What the task requires - Repeat the records below word for word and omit each image.

Input data -
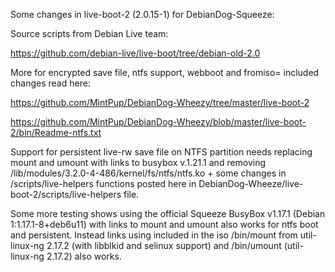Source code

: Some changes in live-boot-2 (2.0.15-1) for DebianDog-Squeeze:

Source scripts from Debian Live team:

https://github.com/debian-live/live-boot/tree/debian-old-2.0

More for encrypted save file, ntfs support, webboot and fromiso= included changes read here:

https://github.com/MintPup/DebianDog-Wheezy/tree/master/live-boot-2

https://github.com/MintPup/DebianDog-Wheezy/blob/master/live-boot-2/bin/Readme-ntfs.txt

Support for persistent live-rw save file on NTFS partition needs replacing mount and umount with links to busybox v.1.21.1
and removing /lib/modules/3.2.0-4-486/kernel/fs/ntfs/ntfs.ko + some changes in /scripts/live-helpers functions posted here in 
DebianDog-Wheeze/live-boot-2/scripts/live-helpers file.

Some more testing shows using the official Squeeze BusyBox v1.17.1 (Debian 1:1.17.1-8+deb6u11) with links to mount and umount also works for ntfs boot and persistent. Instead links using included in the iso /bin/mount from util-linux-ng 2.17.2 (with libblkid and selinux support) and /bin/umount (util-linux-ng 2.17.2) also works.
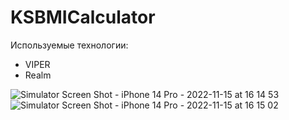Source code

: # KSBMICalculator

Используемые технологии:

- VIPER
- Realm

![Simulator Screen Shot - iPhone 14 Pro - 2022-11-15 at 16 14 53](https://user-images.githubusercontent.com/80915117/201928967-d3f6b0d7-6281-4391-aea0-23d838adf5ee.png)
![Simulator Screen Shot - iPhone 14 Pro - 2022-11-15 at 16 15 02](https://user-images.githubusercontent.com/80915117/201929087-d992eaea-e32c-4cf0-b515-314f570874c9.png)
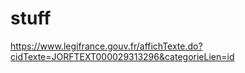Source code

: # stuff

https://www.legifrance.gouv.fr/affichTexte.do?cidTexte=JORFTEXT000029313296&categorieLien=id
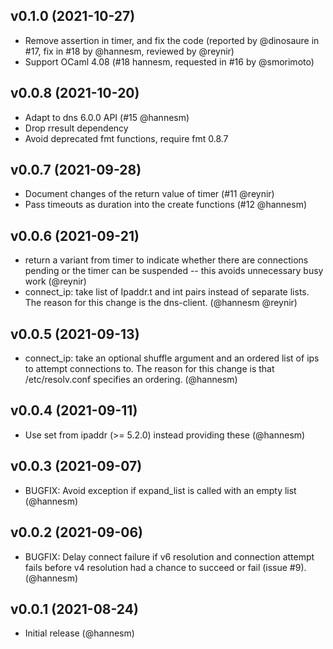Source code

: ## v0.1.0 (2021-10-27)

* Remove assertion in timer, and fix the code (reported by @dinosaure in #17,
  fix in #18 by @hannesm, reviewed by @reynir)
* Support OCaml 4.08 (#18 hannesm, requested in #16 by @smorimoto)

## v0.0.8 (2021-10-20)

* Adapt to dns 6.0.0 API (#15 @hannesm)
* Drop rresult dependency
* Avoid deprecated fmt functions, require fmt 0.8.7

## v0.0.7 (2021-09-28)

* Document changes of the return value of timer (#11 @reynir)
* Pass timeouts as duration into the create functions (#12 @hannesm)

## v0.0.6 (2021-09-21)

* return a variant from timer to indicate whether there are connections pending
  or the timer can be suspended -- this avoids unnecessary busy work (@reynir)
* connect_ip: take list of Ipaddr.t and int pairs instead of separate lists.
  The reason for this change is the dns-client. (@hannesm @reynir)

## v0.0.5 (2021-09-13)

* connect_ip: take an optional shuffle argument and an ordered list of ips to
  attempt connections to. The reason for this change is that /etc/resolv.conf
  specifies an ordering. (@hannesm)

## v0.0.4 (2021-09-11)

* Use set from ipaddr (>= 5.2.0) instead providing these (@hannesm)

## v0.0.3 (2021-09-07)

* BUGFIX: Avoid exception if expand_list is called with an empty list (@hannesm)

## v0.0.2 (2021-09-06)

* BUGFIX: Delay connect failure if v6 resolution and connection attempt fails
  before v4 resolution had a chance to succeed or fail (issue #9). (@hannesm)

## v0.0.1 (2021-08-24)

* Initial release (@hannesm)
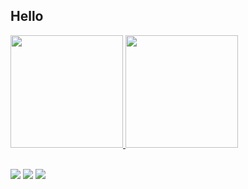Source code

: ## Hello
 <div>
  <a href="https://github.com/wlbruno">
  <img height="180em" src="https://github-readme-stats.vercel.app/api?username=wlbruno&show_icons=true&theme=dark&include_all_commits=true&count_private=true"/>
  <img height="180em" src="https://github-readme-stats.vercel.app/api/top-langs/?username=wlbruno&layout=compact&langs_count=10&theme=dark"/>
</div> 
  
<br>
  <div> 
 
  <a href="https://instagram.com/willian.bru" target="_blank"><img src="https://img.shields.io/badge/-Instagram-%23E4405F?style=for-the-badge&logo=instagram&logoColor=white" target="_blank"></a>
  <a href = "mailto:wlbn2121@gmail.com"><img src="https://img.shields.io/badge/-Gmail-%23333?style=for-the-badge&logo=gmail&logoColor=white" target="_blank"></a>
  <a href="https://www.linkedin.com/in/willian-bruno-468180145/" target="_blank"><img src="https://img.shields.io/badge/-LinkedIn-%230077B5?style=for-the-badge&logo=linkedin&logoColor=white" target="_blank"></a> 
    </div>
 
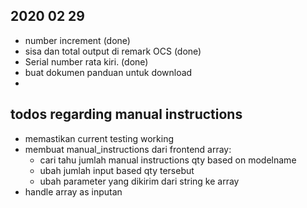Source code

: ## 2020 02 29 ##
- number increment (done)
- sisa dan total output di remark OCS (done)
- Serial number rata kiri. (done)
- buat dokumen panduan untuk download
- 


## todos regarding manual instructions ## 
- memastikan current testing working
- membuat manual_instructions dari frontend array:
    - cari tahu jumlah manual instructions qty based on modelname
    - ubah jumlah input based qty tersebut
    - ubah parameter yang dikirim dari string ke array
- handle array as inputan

Written answer -
Source code

: Some changes in live-boot-2 (2.0.15-1) for DebianDog-Squeeze:

Source scripts from Debian Live team:

https://github.com/debian-live/live-boot/tree/debian-old-2.0

More for encrypted save file, ntfs support, webboot and fromiso= included changes read here:

https://github.com/MintPup/DebianDog-Wheezy/tree/master/live-boot-2

https://github.com/MintPup/DebianDog-Wheezy/blob/master/live-boot-2/bin/Readme-ntfs.txt

Support for persistent live-rw save file on NTFS partition needs replacing mount and umount with links to busybox v.1.21.1
and removing /lib/modules/3.2.0-4-486/kernel/fs/ntfs/ntfs.ko + some changes in /scripts/live-helpers functions posted here in 
DebianDog-Wheeze/live-boot-2/scripts/live-helpers file.

Some more testing shows using the official Squeeze BusyBox v1.17.1 (Debian 1:1.17.1-8+deb6u11) with links to mount and umount also works for ntfs boot and persistent. Instead links using included in the iso /bin/mount from util-linux-ng 2.17.2 (with libblkid and selinux support) and /bin/umount (util-linux-ng 2.17.2) also works.
Source code

: # KSBMICalculator

Используемые технологии:

- VIPER
- Realm

![Simulator Screen Shot - iPhone 14 Pro - 2022-11-15 at 16 14 53](https://user-images.githubusercontent.com/80915117/201928967-d3f6b0d7-6281-4391-aea0-23d838adf5ee.png)
![Simulator Screen Shot - iPhone 14 Pro - 2022-11-15 at 16 15 02](https://user-images.githubusercontent.com/80915117/201929087-d992eaea-e32c-4cf0-b515-314f570874c9.png)
Source code

: # stuff

https://www.legifrance.gouv.fr/affichTexte.do?cidTexte=JORFTEXT000029313296&categorieLien=id
Source code

: ## v0.1.0 (2021-10-27)

* Remove assertion in timer, and fix the code (reported by @dinosaure in #17,
  fix in #18 by @hannesm, reviewed by @reynir)
* Support OCaml 4.08 (#18 hannesm, requested in #16 by @smorimoto)

## v0.0.8 (2021-10-20)

* Adapt to dns 6.0.0 API (#15 @hannesm)
* Drop rresult dependency
* Avoid deprecated fmt functions, require fmt 0.8.7

## v0.0.7 (2021-09-28)

* Document changes of the return value of timer (#11 @reynir)
* Pass timeouts as duration into the create functions (#12 @hannesm)

## v0.0.6 (2021-09-21)

* return a variant from timer to indicate whether there are connections pending
  or the timer can be suspended -- this avoids unnecessary busy work (@reynir)
* connect_ip: take list of Ipaddr.t and int pairs instead of separate lists.
  The reason for this change is the dns-client. (@hannesm @reynir)

## v0.0.5 (2021-09-13)

* connect_ip: take an optional shuffle argument and an ordered list of ips to
  attempt connections to. The reason for this change is that /etc/resolv.conf
  specifies an ordering. (@hannesm)

## v0.0.4 (2021-09-11)

* Use set from ipaddr (>= 5.2.0) instead providing these (@hannesm)

## v0.0.3 (2021-09-07)

* BUGFIX: Avoid exception if expand_list is called with an empty list (@hannesm)

## v0.0.2 (2021-09-06)

* BUGFIX: Delay connect failure if v6 resolution and connection attempt fails
  before v4 resolution had a chance to succeed or fail (issue #9). (@hannesm)

## v0.0.1 (2021-08-24)

* Initial release (@hannesm)
Source code

: ## Hello
 <div>
  <a href="https://github.com/wlbruno">
  <img height="180em" src="https://github-readme-stats.vercel.app/api?username=wlbruno&show_icons=true&theme=dark&include_all_commits=true&count_private=true"/>
  <img height="180em" src="https://github-readme-stats.vercel.app/api/top-langs/?username=wlbruno&layout=compact&langs_count=10&theme=dark"/>
</div> 
  
<br>
  <div> 
 
  <a href="https://instagram.com/willian.bru" target="_blank"><img src="https://img.shields.io/badge/-Instagram-%23E4405F?style=for-the-badge&logo=instagram&logoColor=white" target="_blank"></a>
  <a href = "mailto:wlbn2121@gmail.com"><img src="https://img.shields.io/badge/-Gmail-%23333?style=for-the-badge&logo=gmail&logoColor=white" target="_blank"></a>
  <a href="https://www.linkedin.com/in/willian-bruno-468180145/" target="_blank"><img src="https://img.shields.io/badge/-LinkedIn-%230077B5?style=for-the-badge&logo=linkedin&logoColor=white" target="_blank"></a> 
    </div>
 
Source code

: ## 2020 02 29 ##
- number increment (done)
- sisa dan total output di remark OCS (done)
- Serial number rata kiri. (done)
- buat dokumen panduan untuk download
- 


## todos regarding manual instructions ## 
- memastikan current testing working
- membuat manual_instructions dari frontend array:
    - cari tahu jumlah manual instructions qty based on modelname
    - ubah jumlah input based qty tersebut
    - ubah parameter yang dikirim dari string ke array
- handle array as inputan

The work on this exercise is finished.